Hacker Newsnew | past | comments | ask | show | jobs | submitlogin

At a certain scale, it's better to just take that responsibility rather than rely on someone to be able to handle that burden. When something fails, the worst thing is being out of control of it and unable to do anything about it.

Last time I had a failed storage controller, HP delivered a replacement in four hours. Last time a service provider went down, I had no visibility into the repair process, and had to explain there was nothing I could do... For five days.

It seems like you've outright admitted you can't guarantee what they need, yet you still urge them not to leave your business model. Maybe come back when your business model can meet their needs.



One of the things I stress when talking to customers is that when one is moving to cloud, it's not just the business model that changes, but the architecture model.

That may sound like cold comfort on the face of it, but it's key to getting the most out of cloud and exceed the possibilities of an on-prem architecture. Rule #1 is, everything fails. The key advantage to a good cloud provider (and there are many) is not that they can deliver a guarantee against failure (as boulos stated correctly) but that they'll allow you to design for failure. The issue becomes when the architecture in the cloud resembles that which was on-premise. While there's still some advantages, they're markedly fewer, and as you said, there's nothing you can do to prioritize your fix.

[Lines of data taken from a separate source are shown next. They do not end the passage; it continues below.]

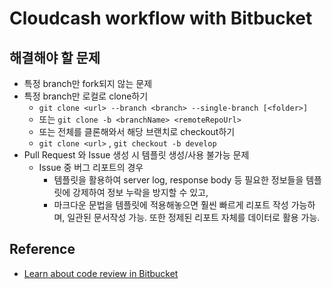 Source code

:# Cloudcash workflow with Bitbucket

## 해결해야 할 문제
- 특정 branch만 fork되지 않는 문제
- 특정 branch만 로컬로 clone하기
  - `git clone <url> --branch <branch> --single-branch [<folder>]`
  - 또는 `git clone -b <branchName> <remoteRepoUrl>`
  - 또는 전체를 클론해와서 해당 브랜치로 checkout하기
  - `git clone <url>` , `git checkout -b develop`
- Pull Request 와 Issue 생성 시 템플릿 생성/사용 불가능 문제
  - Issue 중 버그 리포트의 경우
    - 템플릿을 활용하여 server log, response body 등 필요한 정보들을 템플릿에 강제하여 정보 누락을 방지할 수 있고,
    - 마크다운 문법을 템플릿에 적용해놓으면 훨씬 빠르게 리포트 작성 가능하며, 일관된 문서작성 가능. 또한 정제된 리포트 자체를 데이터로 활용 가능.



## Reference
- [Learn about code review in Bitbucket](https://www.atlassian.com/git/tutorials/learn-about-code-review-in-bitbucket-cloud)
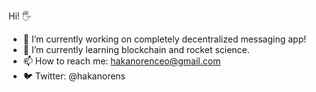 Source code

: Hi! 🖐
- 🔭 I’m currently working on completely decentralized messaging app!
- 🚀 I’m currently learning blockchain and rocket science.
- 📫 How to reach me: hakanorenceo@gmail.com
- 🐦 Twitter: @hakanorens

They key to having a good cloud deployment is effectively utilizing the features that eliminate single points of failure so that the same storage controller failure that might knock you out in your on-prem can't knock you out in the cloud, even though the repair time for the latter might be longer. That brings its own challenges, but brings huge advantages when it comes together.

Disclosure: I work for AWS.


Most ppl just want to deal with one provider though. Meaning there has to be a middle man btw you and the customer.

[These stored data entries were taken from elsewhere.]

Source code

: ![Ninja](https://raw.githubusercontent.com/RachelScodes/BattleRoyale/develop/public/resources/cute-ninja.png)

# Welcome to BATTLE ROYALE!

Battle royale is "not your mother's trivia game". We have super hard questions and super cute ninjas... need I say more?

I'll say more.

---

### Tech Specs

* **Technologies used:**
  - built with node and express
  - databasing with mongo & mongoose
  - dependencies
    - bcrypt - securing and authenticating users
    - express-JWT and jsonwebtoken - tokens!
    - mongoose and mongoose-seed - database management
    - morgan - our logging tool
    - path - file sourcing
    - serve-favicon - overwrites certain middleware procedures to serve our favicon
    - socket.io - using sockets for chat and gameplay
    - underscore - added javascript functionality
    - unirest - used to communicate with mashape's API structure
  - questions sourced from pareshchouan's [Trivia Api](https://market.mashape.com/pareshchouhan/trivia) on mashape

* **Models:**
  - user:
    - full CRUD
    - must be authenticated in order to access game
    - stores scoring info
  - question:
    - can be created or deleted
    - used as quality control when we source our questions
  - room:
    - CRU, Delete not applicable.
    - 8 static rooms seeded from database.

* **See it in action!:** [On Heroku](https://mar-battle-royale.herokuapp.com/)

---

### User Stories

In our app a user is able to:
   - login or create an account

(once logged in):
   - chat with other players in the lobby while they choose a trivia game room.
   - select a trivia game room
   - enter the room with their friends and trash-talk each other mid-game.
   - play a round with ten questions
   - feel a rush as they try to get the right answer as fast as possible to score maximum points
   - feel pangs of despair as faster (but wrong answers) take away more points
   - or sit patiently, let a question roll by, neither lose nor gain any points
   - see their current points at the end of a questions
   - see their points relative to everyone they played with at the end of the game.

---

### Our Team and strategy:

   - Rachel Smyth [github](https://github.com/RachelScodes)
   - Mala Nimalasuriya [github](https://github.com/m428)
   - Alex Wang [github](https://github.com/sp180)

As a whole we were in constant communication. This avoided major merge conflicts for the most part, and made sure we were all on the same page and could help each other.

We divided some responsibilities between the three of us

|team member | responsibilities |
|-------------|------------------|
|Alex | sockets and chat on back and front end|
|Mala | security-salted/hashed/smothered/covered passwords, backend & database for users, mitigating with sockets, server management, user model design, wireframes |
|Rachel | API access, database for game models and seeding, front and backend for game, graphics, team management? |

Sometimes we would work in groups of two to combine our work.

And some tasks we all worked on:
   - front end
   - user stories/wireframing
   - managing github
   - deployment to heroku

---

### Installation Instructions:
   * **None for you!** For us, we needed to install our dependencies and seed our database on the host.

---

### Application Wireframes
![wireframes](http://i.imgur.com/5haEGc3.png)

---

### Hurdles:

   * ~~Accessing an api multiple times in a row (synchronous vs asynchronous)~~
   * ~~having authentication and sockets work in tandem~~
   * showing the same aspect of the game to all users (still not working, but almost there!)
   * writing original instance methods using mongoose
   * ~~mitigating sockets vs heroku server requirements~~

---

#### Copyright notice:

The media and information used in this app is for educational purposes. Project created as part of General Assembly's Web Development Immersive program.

That is quite honestly amazing turn around. Most people aren't in a position to get a replacement delivered from a vendor that quickly, but if you are, awesome. Again though, there's a big gap between simple, local storage (we could probably provide a tighter SLO/SLA on Local SSD for example) and networked storage as a service.

As someone else alluded to downthread: anyone claiming they can provide guaranteed throughput and latency on networked block devices at arbitrary percentiles in the face of hardware failure is misleading you. I don't disagree that you might feel better and have more visibility into what's going on when it's your own hardware, but it's an apples and oranges comparison.


> Most people aren't in a position to get a replacement delivered from a vendor that quickly

Back when I worked in enterprise services, it was a requirement that we had good support contracts — 1-, 4- or 8-hour turnarounds were standard.

If you're running a serious business, support contracts are a must.


Physically delivered, no matter customer location? Sign me up ;).


I'm not sure why you're so surprised, this is standard logistics management for warranty replacement services.

Manufacturer specifically asks customer to keep it informed where the equipment is physically located, and then prepositions spares to appropriate depots in order to meet the contractual requirement established when the customer paid them often a large amount of money for 4-hour Same Day (24x7x365) coverage for that device.

This isn't how hyperscale folks operate for the same reason Fortune 100's rarely take out anything more than third-party coverage when their employees rent vehicles, it becomes an actuarial decision, the # of 'Advance Replacement' warranty contracts and the $ involved, vs. buying a % of spares and keeping those in the datacenter then RMA'ing the defective component for refund/replace (on a 3-5 week turnaround time).

tl;dr - Operating 100-500 servers you should likely pay Dell and they'll ship you the spare and a technician to install it, operating >500 servers and you should do the sums and make the best decision for your business, operating >5000 servers and you probably want to just 'cold spare' and replace yourself.


We had such a contract with Dell when I worked in HPC (at a large university). Since our churn was so high (top 500 cluster) we had common spare parts on site (RAM, drives) but when we needed a new motherboard it was there within 4 hours.

Now, these contracts aren't like your average SaaS offering. We had a sales rep and the terms of the support contract were personalized to our needs. I imagine some locations were offered better terms for 4 hour service than others.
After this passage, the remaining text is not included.